What you will do: Though the entries contain pictures, the copy you make should hold only the rest, exactly as written.

[Extracted data entries]
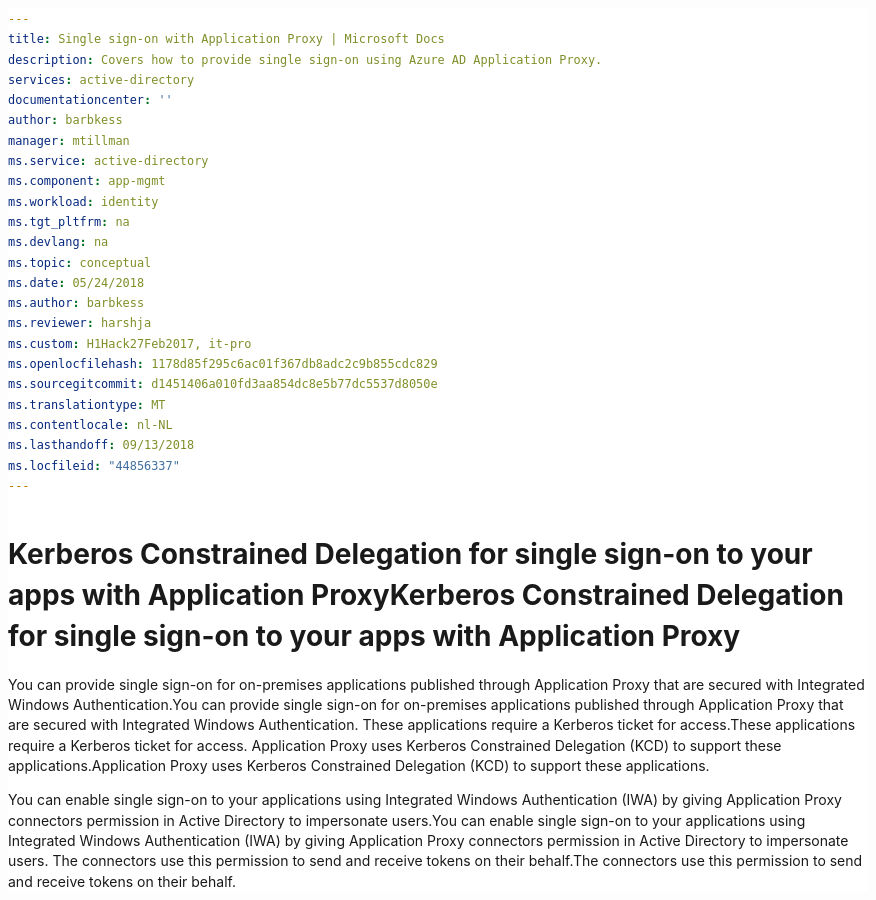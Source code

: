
 ```yaml
---
title: Single sign-on with Application Proxy | Microsoft Docs
description: Covers how to provide single sign-on using Azure AD Application Proxy.
services: active-directory
documentationcenter: ''
author: barbkess
manager: mtillman
ms.service: active-directory
ms.component: app-mgmt
ms.workload: identity
ms.tgt_pltfrm: na
ms.devlang: na
ms.topic: conceptual
ms.date: 05/24/2018
ms.author: barbkess
ms.reviewer: harshja
ms.custom: H1Hack27Feb2017, it-pro
ms.openlocfilehash: 1178d85f295c6ac01f367db8adc2c9b855cdc829
ms.sourcegitcommit: d1451406a010fd3aa854dc8e5b77dc5537d8050e
ms.translationtype: MT
ms.contentlocale: nl-NL
ms.lasthandoff: 09/13/2018
ms.locfileid: "44856337"
---
```

# <a name="kerberos-constrained-delegation-for-single-sign-on-to-your-apps-with-application-proxy"></a><span data-ttu-id="b6f03-103">Kerberos Constrained Delegation for single sign-on to your apps with Application Proxy</span><span class="sxs-lookup"><span data-stu-id="b6f03-103">Kerberos Constrained Delegation for single sign-on to your apps with Application Proxy</span></span>

<span data-ttu-id="b6f03-104">You can provide single sign-on for on-premises applications published through Application Proxy that are secured with Integrated Windows Authentication.</span><span class="sxs-lookup"><span data-stu-id="b6f03-104">You can provide single sign-on for on-premises applications published through Application Proxy that are secured with Integrated Windows Authentication.</span></span> <span data-ttu-id="b6f03-105">These applications require a Kerberos ticket for access.</span><span class="sxs-lookup"><span data-stu-id="b6f03-105">These applications require a Kerberos ticket for access.</span></span> <span data-ttu-id="b6f03-106">Application Proxy uses Kerberos Constrained Delegation (KCD) to support these applications.</span><span class="sxs-lookup"><span data-stu-id="b6f03-106">Application Proxy uses Kerberos Constrained Delegation (KCD) to support these applications.</span></span> 

<span data-ttu-id="b6f03-107">You can enable single sign-on to your applications using Integrated Windows Authentication (IWA) by giving Application Proxy connectors permission in Active Directory to impersonate users.</span><span class="sxs-lookup"><span data-stu-id="b6f03-107">You can enable single sign-on to your applications using Integrated Windows Authentication (IWA) by giving Application Proxy connectors permission in Active Directory to impersonate users.</span></span> <span data-ttu-id="b6f03-108">The connectors use this permission to send and receive tokens on their behalf.</span><span class="sxs-lookup"><span data-stu-id="b6f03-108">The connectors use this permission to send and receive tokens on their behalf.</span></span>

Answer space:
Source code

:
 ```yaml
---
title: Single sign-on with Application Proxy | Microsoft Docs
description: Covers how to provide single sign-on using Azure AD Application Proxy.
services: active-directory
documentationcenter: ''
author: barbkess
manager: mtillman
ms.service: active-directory
ms.component: app-mgmt
ms.workload: identity
ms.tgt_pltfrm: na
ms.devlang: na
ms.topic: conceptual
ms.date: 05/24/2018
ms.author: barbkess
ms.reviewer: harshja
ms.custom: H1Hack27Feb2017, it-pro
ms.openlocfilehash: 1178d85f295c6ac01f367db8adc2c9b855cdc829
ms.sourcegitcommit: d1451406a010fd3aa854dc8e5b77dc5537d8050e
ms.translationtype: MT
ms.contentlocale: nl-NL
ms.lasthandoff: 09/13/2018
ms.locfileid: "44856337"
---
```

# <a name="kerberos-constrained-delegation-for-single-sign-on-to-your-apps-with-application-proxy"></a><span data-ttu-id="b6f03-103">Kerberos Constrained Delegation for single sign-on to your apps with Application Proxy</span><span class="sxs-lookup"><span data-stu-id="b6f03-103">Kerberos Constrained Delegation for single sign-on to your apps with Application Proxy</span></span>

<span data-ttu-id="b6f03-104">You can provide single sign-on for on-premises applications published through Application Proxy that are secured with Integrated Windows Authentication.</span><span class="sxs-lookup"><span data-stu-id="b6f03-104">You can provide single sign-on for on-premises applications published through Application Proxy that are secured with Integrated Windows Authentication.</span></span> <span data-ttu-id="b6f03-105">These applications require a Kerberos ticket for access.</span><span class="sxs-lookup"><span data-stu-id="b6f03-105">These applications require a Kerberos ticket for access.</span></span> <span data-ttu-id="b6f03-106">Application Proxy uses Kerberos Constrained Delegation (KCD) to support these applications.</span><span class="sxs-lookup"><span data-stu-id="b6f03-106">Application Proxy uses Kerberos Constrained Delegation (KCD) to support these applications.</span></span> 

<span data-ttu-id="b6f03-107">You can enable single sign-on to your applications using Integrated Windows Authentication (IWA) by giving Application Proxy connectors permission in Active Directory to impersonate users.</span><span class="sxs-lookup"><span data-stu-id="b6f03-107">You can enable single sign-on to your applications using Integrated Windows Authentication (IWA) by giving Application Proxy connectors permission in Active Directory to impersonate users.</span></span> <span data-ttu-id="b6f03-108">The connectors use this permission to send and receive tokens on their behalf.</span><span class="sxs-lookup"><span data-stu-id="b6f03-108">The connectors use this permission to send and receive tokens on their behalf.</span></span>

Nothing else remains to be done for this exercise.